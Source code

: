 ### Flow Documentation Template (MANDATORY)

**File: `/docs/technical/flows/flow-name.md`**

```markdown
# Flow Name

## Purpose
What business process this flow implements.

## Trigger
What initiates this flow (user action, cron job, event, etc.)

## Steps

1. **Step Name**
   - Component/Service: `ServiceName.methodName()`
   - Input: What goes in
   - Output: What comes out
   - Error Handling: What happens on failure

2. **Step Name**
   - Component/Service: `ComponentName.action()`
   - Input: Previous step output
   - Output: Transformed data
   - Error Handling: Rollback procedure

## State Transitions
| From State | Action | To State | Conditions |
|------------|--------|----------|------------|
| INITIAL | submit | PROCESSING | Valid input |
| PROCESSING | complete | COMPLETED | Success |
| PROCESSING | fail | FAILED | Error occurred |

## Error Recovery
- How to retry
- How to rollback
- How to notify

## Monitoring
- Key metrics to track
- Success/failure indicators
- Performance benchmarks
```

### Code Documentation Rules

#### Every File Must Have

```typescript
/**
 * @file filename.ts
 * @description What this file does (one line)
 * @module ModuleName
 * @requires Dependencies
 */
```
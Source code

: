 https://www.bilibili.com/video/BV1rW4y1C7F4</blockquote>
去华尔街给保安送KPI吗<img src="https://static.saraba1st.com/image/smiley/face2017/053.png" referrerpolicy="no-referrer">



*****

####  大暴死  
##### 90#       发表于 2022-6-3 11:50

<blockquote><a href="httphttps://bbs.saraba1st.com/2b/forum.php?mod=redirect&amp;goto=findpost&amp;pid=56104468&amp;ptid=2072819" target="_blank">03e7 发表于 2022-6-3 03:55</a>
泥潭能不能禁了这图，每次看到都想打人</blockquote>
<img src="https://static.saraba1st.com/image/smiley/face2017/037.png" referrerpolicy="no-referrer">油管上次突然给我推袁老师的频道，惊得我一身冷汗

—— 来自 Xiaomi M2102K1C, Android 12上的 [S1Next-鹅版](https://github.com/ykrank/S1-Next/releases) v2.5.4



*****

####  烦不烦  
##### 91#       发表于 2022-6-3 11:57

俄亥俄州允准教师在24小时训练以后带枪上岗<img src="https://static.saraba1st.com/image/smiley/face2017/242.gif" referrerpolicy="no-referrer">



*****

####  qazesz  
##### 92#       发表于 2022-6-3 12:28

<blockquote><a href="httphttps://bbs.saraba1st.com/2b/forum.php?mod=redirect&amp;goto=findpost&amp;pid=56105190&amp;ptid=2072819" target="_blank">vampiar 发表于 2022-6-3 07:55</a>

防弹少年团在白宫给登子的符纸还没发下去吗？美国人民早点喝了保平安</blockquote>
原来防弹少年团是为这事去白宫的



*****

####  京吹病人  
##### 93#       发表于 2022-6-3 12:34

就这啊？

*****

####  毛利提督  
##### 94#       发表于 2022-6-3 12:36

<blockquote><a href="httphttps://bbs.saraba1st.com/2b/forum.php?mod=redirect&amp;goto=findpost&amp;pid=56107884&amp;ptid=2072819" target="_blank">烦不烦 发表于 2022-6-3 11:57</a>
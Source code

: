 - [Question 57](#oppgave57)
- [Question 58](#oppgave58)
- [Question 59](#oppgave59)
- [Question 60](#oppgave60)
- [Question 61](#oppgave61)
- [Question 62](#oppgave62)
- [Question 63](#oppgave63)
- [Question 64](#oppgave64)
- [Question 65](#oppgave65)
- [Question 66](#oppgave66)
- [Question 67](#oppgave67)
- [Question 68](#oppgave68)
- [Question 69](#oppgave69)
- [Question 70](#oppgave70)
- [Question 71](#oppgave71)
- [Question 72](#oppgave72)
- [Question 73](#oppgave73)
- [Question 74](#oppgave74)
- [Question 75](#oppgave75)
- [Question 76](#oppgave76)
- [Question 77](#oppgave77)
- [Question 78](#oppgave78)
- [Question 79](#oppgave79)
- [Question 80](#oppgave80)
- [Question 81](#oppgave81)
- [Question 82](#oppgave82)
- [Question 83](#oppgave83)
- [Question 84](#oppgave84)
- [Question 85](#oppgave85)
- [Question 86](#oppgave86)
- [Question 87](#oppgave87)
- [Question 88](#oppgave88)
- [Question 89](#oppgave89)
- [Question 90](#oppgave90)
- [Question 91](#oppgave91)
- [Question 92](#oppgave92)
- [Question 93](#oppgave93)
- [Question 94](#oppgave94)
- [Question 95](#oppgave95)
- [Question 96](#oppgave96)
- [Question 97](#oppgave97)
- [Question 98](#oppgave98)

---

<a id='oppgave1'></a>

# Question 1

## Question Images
-.-.-
Instructions for the task:
Go through the entries above and count each line that contains the string "What". Reply only with the total.

Exercise solution:
6